What is a learning disability?

This is an umbrella term used to describe many neurological disorders. Children with learning disabilities have a "glitch" in how their brains are wired and this affects how they receive and process information. These disorders are often described as disabilities because they may interfere with the student’s ability to learn. Many students with a learning disability have average or above average intelligence. The most common learning disabilities involve problems with reading, writing, maths, reasoning, listening and speaking.

Red flag list for learning disabilities:

Remember that children who don’t have learning disabilities may also experience some of these difficulties at times. The time for concern is when there is a consistent inability to master certain skills.

A learning disability is usually only identified when a child enters formal schooling. When a child’s achievement in reading, maths or written expression is below what is expected in relation to his or her age, schooling and intelligence, a learning disorder may be present.


During early development, the following signs and symptoms may be observed in a child with a learning difficulty:

•  Slower than average developmental milestones (sitting, walking, speaking)
•  Difficulty communicating needs or desires
•  Difficulty following instructions
•  Poor attention span

At school level the following signs and behaviours may be indicative of a learning disability:

•  Difficulty following verbal instructions
•  Repeated asking of questions about work already explained
•  Repeatedly losing their place when reading
•  Erratic spelling
•  Difficulty working from written instructions
•  An awareness of a mistake but difficulty correcting the mistake
•  Can’t distinguish main idea from details
•  Difficulty making choices, identifying priorities and initiating tasks
•  Continuously forgetting homework and assignments
•  Difficulty completing tasks in a given time
•  Inconsistent performance in school work
•  Poor handwriting
•  Difficulty sustaining attention

What should you do?

Children with learning disabilities can and do succeed. They need organised parents and teachers. Supportive measures can be put in place to assist children to work around these problems and reach their potential, despite learning problems. In South Africa, the Department of Education offers special dispensation for learners with special educational needs.
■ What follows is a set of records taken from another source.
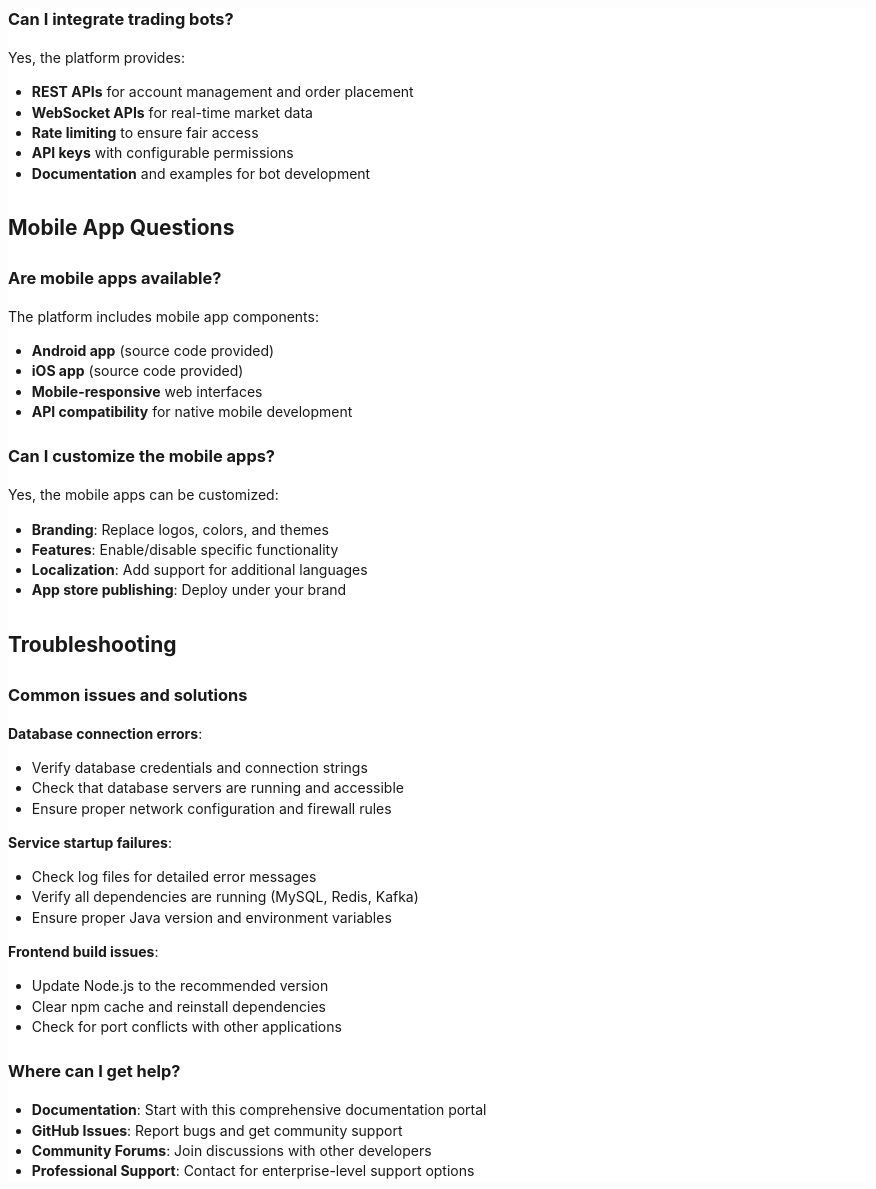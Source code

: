 ### Can I integrate trading bots?

Yes, the platform provides:
- **REST APIs** for account management and order placement
- **WebSocket APIs** for real-time market data
- **Rate limiting** to ensure fair access
- **API keys** with configurable permissions
- **Documentation** and examples for bot development

## Mobile App Questions

### Are mobile apps available?

The platform includes mobile app components:
- **Android app** (source code provided)
- **iOS app** (source code provided)
- **Mobile-responsive** web interfaces
- **API compatibility** for native mobile development

### Can I customize the mobile apps?

Yes, the mobile apps can be customized:
- **Branding**: Replace logos, colors, and themes
- **Features**: Enable/disable specific functionality
- **Localization**: Add support for additional languages
- **App store publishing**: Deploy under your brand

## Troubleshooting

### Common issues and solutions

**Database connection errors**:
- Verify database credentials and connection strings
- Check that database servers are running and accessible
- Ensure proper network configuration and firewall rules

**Service startup failures**:
- Check log files for detailed error messages
- Verify all dependencies are running (MySQL, Redis, Kafka)
- Ensure proper Java version and environment variables

**Frontend build issues**:
- Update Node.js to the recommended version
- Clear npm cache and reinstall dependencies
- Check for port conflicts with other applications

### Where can I get help?

- **Documentation**: Start with this comprehensive documentation portal
- **GitHub Issues**: Report bugs and get community support
- **Community Forums**: Join discussions with other developers
- **Professional Support**: Contact for enterprise-level support options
These must be applied for by the school and may include:

• Extra time for exams
• Spelling concession
• Handwriting dispensation
• Oral exams
• A planning aid for exam writing
• Questions on tape
• The use of a computer/laptop/tablet during exams

Trust your instincts. If you suspect a learning disability, talk to your child’s teacher and paediatrician about an evaluation. Create a strong support system by helping them to express themselves and deal with frustration and challenges. By focusing in your child’s growth as a person, and not just on academic achievements, you’ll install good emotional habits that will set the stage for success throughout life.